I shall probably write a book some day. They all do.

—N
ELLE
L
EE
, quoted in the University of Alabama's campus newspaper, October 8, 1946

Harper Lee arrived on the Tuscaloosa campus in the autumn of 1945 with an optimistic heart, and added her name to the Panhellenic Association's list of young women participating in Rush Week. Perhaps it was a good-faith gesture, going Greek, to satisfy her mother.

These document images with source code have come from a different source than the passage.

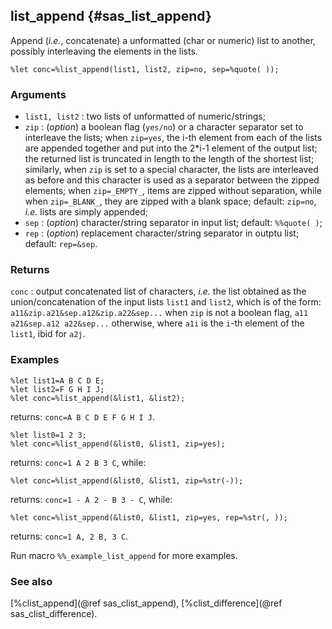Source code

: ## list_append {#sas_list_append}
Append (_i.e._, concatenate) a unformatted (char or numeric) list to another, possibly 
interleaving the elements in the lists.

	%let conc=%list_append(list1, list2, zip=no, sep=%quote( ));

### Arguments
* `list1, list2` : two lists of unformatted of numeric/strings;
* `zip` : (_option_) a boolean flag (`yes/no`) or a character separator set to interleave the lists; 
	when `zip=yes`, the i-th element from each of the lists are appended together and put into the 2*i-1 
	element of the output list; the returned list is truncated in length to the length of the shortest 
	list; similarly, when `zip` is set to a special character, the lists are interleaved as before and 
	this character is used as a separator between the zipped elements; when `zip=_EMPTY_`, items are
	zipped without separation, while when `zip=_BLANK_`, they are zipped with a blank space; default: 
	`zip=no`, _i.e._ lists are simply appended;
* `sep` : (_option_) character/string separator in input list; default: `%%quote( )`;
* `rep` : (_option_) replacement character/string separator in outptu list; default: `rep=&sep`.

### Returns
`conc` : output concatenated list of characters, _i.e._ the list obtained as the union/concatenation 
	of the input lists `list1` and `list2`, which is of the form: `a11&zip.a21&sep.a12&zip.a22&sep...`
	when `zip` is not a boolean flag, `a11 a21&sep.a12 a22&sep...` otherwise, where `a1i` is the `i`-th 
	element of the `list1`, ibid for `a2j`.

### Examples

	%let list1=A B C D E;
	%let list2=F G H I J; 
	%let conc=%list_append(&list1, &list2); 
	
returns: `conc=A B C D E F G H I J`. 

	%let list0=1 2 3;
	%let conc=%list_append(&list0, &list1, zip=yes);
	
returns: `conc=1 A 2 B 3 C`, while: 

	%let conc=%list_append(&list0, &list1, zip=%str(-));
	
returns: `conc=1 - A 2 - B 3 - C`, while: 

	%let conc=%list_append(&list0, &list1, zip=yes, rep=%str(, ));

returns: `conc=1 A, 2 B, 3 C`. 

Run macro `%%_example_list_append` for more examples.

### See also
[%clist_append](@ref sas_clist_append), [%clist_difference](@ref sas_clist_difference).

At Chi Omega, the members serenaded newcomers with fraternity and drinking songs. Nelle liked the humor; they invited her back. And a few days later, the Chi Os' Nu Beta chapter accepted her. It was a house that “specialized in blondes,” proclaimed the university yearbook, “long, short, thin and broad,” including a recent Miss Alabama. Social events figured importantly in the lives of the girls, so after one of them got to know Nelle Lee better, she “wondered what she saw in a sorority to join it.”
1

It was, after all, an exciting time to be a single woman on campus. World War II had officially ended in September, and the student body of 7,500 was suddenly awash in green and khaki with veterans. The girls greeted them with open arms, and more than just figuratively. The student newspaper, the
Crimson White,
added luster to their fantasies by featuring an undergraduate “Bama Belle” on the front page almost every week—lovely as a Hollywood starlet, sometimes with the enviable distinction of being a young man's fiancée. A few Bama Belles were married already and pictured in romantic settings with their husbands, suggesting that a princess had at last found her prince. During the war, men had been in such short supply that some college women had taken to calling each other Tom or Bill just to hear a man's name said.

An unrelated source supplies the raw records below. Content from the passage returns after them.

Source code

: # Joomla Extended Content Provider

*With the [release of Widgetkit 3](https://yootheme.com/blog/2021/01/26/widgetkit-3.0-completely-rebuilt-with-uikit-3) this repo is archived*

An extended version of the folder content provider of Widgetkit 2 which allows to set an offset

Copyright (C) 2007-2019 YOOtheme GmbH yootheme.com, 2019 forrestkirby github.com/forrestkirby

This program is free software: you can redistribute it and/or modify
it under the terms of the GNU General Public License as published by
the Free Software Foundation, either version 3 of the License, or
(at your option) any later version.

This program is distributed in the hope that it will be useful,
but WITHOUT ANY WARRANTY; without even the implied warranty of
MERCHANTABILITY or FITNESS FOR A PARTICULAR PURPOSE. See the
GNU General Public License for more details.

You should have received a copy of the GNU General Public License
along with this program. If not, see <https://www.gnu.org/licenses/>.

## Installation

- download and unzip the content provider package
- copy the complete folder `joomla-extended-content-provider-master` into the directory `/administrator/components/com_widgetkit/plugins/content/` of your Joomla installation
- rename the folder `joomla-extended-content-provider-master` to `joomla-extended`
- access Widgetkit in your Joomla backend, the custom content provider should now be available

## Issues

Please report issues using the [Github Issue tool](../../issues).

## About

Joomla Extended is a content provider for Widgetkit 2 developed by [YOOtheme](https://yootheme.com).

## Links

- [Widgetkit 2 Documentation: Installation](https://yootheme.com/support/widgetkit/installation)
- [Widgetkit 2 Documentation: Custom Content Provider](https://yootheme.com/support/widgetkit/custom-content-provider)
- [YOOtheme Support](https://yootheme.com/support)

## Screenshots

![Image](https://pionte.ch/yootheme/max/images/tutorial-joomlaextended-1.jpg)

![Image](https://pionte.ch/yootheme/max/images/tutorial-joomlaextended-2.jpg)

But that was all over now, and the girls of Chi Omega prepared for action.

The sorority was a two-story brick house painted white and designed in the Jeffersonian Federal style. To the right of the main stairway was the sunroom; to the left, the dining room. A black butler served at table. Upstairs, the young women got ready for the day, and once they had left for class in the mornings, black maids scurried upstairs to dust, sweep, and change the sheets. None of the girls would have dared to come downstairs other than nicely dressed, and not just because there might be a young man or several down there. A masculine voice calling up the stairs, “Three for bridge!” was an invitation for anyone to play a few hands and socialize.

There was a country club atmosphere about the University of Alabama. Zelda Fitzgerald interrupting a football game in the 1920s to dance the Charleston on top of an automobile on the fifty-yard line captured the feeling: 'Bama was the demesne of smart, well-off white students, of whom Nelle Lee was one.

Yet she seemed so unlike other young women. She chain-smoked; she preferred men's flannel pajamas; she never came to breakfast because she hated eggs; she didn't like swing music and sang numbers by Gilbert and Sullivan in the shower. “She was a little mannish-looking,” recalled one of her sorority sisters. “When girls had long hair and did things with it, her hair was short.”
2
Another chose the word
matronly
to describe her: “A little bit thick in the middle. Nothing very stylish.” However, “she had beautiful large, dark brown eyes that were quite piercing.”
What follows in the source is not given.